FridayoLeary 3 days ago

That is pretty similar to what has been guessed so far. The posters here speculated that the charge was concealed inside the battery. Also some reports said that the batteries themselves heated up triggering the explosives. does the report mention if this was a physical switch or just some sort of control circuit?

  • tylerflick 3 days ago

    The majority of plastic based high explosives are designed to be very stable, and require both heat and pressure to detonate, so my educated guess is they implanted something along the lines of a blasting cap into the pagers. I’ve seen PETN mentioned, but again, that is designed to be stable.

    • know-how 3 days ago

      Plastic explosives are impact and heat stable. It takes an electric charge or blast cap to detonate them based on which compound is being used.

      • tylerflick 2 days ago

        Electrical charge? There are electrically initiated caps, but you can’t place a negative and positive charge into a stick of C4 and expect it to do anything.
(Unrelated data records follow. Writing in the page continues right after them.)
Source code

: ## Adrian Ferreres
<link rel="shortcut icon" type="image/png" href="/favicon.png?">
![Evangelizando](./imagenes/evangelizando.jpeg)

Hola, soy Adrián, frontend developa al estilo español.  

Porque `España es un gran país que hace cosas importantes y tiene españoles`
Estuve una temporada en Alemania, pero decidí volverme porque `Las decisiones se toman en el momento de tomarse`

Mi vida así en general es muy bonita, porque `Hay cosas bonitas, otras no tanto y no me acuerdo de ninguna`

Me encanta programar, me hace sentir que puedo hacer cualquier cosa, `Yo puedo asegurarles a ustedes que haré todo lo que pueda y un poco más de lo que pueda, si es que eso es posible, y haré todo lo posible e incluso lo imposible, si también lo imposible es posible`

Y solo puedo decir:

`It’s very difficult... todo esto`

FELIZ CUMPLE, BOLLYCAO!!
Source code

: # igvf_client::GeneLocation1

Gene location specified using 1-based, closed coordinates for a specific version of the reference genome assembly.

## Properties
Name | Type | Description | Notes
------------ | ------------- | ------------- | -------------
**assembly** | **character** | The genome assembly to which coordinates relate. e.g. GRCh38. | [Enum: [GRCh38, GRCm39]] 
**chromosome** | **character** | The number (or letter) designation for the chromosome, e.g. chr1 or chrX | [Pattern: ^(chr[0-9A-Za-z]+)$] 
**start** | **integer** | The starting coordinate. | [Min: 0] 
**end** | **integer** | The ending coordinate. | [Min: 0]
    • FridayoLeary 3 days ago

      So trigger some kind of process to cause the batteries to overheat + detonate the blasting cap after a short delay? I'd be interested to know how it was packaged if it was done in a way that wouldn't look suspicious if someone looked inside the pager. The bomb-in-the- battery theory is a good one.
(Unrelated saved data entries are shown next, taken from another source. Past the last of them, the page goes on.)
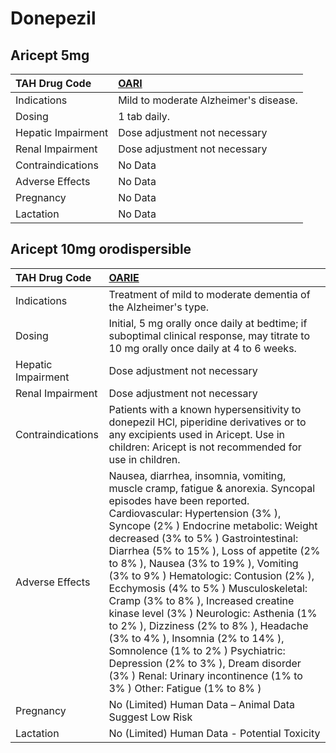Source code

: # Donepezil

## Aricept 5mg

| TAH Drug Code      | [OARI](https://www.tahsda.org.tw/drugs/hissearch.php?drug_code=OARI)   |
|:-------------------|:-----------------------------------------------------------------------|
| Indications        | Mild to moderate Alzheimer's disease.                                  |
| Dosing             | 1 tab daily.                                                           |
| Hepatic Impairment | Dose adjustment not necessary                                          |
| Renal Impairment   | Dose adjustment not necessary                                          |
| Contraindications  | No Data                                                                |
| Adverse Effects    | No Data                                                                |
| Pregnancy          | No Data                                                                |
| Lactation          | No Data                                                                |

## Aricept 10mg orodispersible

| TAH Drug Code      | [OARIE](https://www.tahsda.org.tw/drugs/hissearch.php?drug_code=OARIE)                                                                                                                                                                                                                                                                                                                                                                                                                                                                                                                                                                                                                                                      |
|:-------------------|:----------------------------------------------------------------------------------------------------------------------------------------------------------------------------------------------------------------------------------------------------------------------------------------------------------------------------------------------------------------------------------------------------------------------------------------------------------------------------------------------------------------------------------------------------------------------------------------------------------------------------------------------------------------------------------------------------------------------------|
| Indications        | Treatment of mild to moderate dementia of the Alzheimer's type.                                                                                                                                                                                                                                                                                                                                                                                                                                                                                                                                                                                                                                                             |
| Dosing             | Initial, 5 mg orally once daily at bedtime; if suboptimal clinical response, may titrate to 10 mg orally once daily at 4 to 6 weeks.                                                                                                                                                                                                                                                                                                                                                                                                                                                                                                                                                                                        |
| Hepatic Impairment | Dose adjustment not necessary                                                                                                                                                                                                                                                                                                                                                                                                                                                                                                                                                                                                                                                                                               |
| Renal Impairment   | Dose adjustment not necessary                                                                                                                                                                                                                                                                                                                                                                                                                                                                                                                                                                                                                                                                                               |
| Contraindications  | Patients with a known hypersensitivity to donepezil HCl, piperidine derivatives or to any excipients used in Aricept. Use in children: Aricept is not recommended for use in children.                                                                                                                                                                                                                                                                                                                                                                                                                                                                                                                                      |
| Adverse Effects    | Nausea, diarrhea, insomnia, vomiting, muscle cramp, fatigue & anorexia. Syncopal episodes have been reported. Cardiovascular: Hypertension (3% ), Syncope (2% ) Endocrine metabolic: Weight decreased (3% to 5% ) Gastrointestinal: Diarrhea (5% to 15% ), Loss of appetite (2% to 8% ), Nausea (3% to 19% ), Vomiting (3% to 9% ) Hematologic: Contusion (2% ), Ecchymosis (4% to 5% ) Musculoskeletal: Cramp (3% to 8% ), Increased creatine kinase level (3% ) Neurologic: Asthenia (1% to 2% ), Dizziness (2% to 8% ), Headache (3% to 4% ), Insomnia (2% to 14% ), Somnolence (1% to 2% ) Psychiatric: Depression (2% to 3% ), Dream disorder (3% ) Renal: Urinary incontinence (1% to 3% ) Other: Fatigue (1% to 8% ) |
| Pregnancy          | No (Limited) Human Data – Animal Data Suggest Low Risk                                                                                                                                                                                                                                                                                                                                                                                                                                                                                                                                                                                                                                                                      |
| Lactation          | No (Limited) Human Data - Potential Toxicity                                                                                                                                                                                                                                                                                                                                                                                                                                                                                                                                                                                                                                                                                |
      • CydeWeys 2 days ago

        > So trigger some kind of process to cause the batteries to overheat

        Where are you getting this part from? There's no evidence that the batteries were triggered to overheat; indeed doing so would be counter-productive, as it would cause the people holding the devices to know something is wrong and potentially move them farther away from their own body. The pagers exploded suddenly without warning. The only trigger/detonation involved was setting off the high explosive. The battery was uninvolved, only used to make the pager itself work.

        • FridayoLeary 2 days ago

          >it would cause the people holding the devices to know something is wrong and potentially move them farther away from their own body

          Because early reports suggest this is exactly what happened in some cases.

      • tylerflick 3 days ago

        Realistically it wouldn’t require much volume in the battery. For reference, the amount of explosive material in a blasting cap is about the size of an eraser head, and is easily capable of the explosions in the videos.